## DATA LISTING
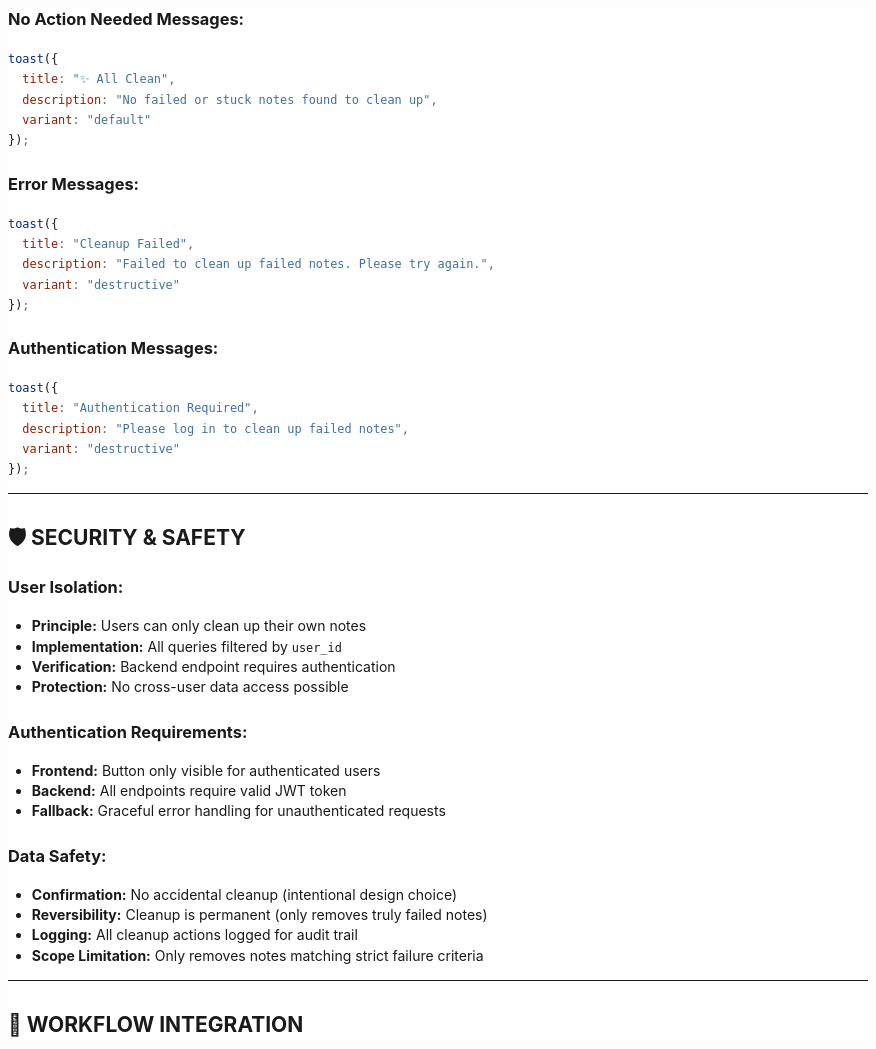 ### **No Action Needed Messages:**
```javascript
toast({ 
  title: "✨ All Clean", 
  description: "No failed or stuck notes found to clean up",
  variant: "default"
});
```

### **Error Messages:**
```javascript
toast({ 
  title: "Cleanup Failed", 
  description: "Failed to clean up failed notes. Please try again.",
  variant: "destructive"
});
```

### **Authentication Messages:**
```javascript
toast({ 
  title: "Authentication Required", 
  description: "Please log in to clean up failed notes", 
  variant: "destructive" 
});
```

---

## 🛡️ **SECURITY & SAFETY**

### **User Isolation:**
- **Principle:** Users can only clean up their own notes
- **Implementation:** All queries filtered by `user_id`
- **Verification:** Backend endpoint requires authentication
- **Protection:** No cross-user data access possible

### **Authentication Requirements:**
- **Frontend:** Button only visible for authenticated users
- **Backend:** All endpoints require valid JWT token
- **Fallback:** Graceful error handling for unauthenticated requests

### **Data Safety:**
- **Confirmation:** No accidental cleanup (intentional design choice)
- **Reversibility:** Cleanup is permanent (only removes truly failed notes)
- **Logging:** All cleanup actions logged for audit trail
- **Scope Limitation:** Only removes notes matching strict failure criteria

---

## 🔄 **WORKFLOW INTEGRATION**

## TASK STATEMENT
Repeat only the stretch of lines that begins at the line containing "- **Frontend:** Button" and ends at the last line above, both included.

## ANSWER FOR THIS EXERCISE
- **Frontend:** Button only visible for authenticated users
- **Backend:** All endpoints require valid JWT token
- **Fallback:** Graceful error handling for unauthenticated requests

### **Data Safety:**
- **Confirmation:** No accidental cleanup (intentional design choice)
- **Reversibility:** Cleanup is permanent (only removes truly failed notes)
- **Logging:** All cleanup actions logged for audit trail
- **Scope Limitation:** Only removes notes matching strict failure criteria

---

## 🔄 **WORKFLOW INTEGRATION**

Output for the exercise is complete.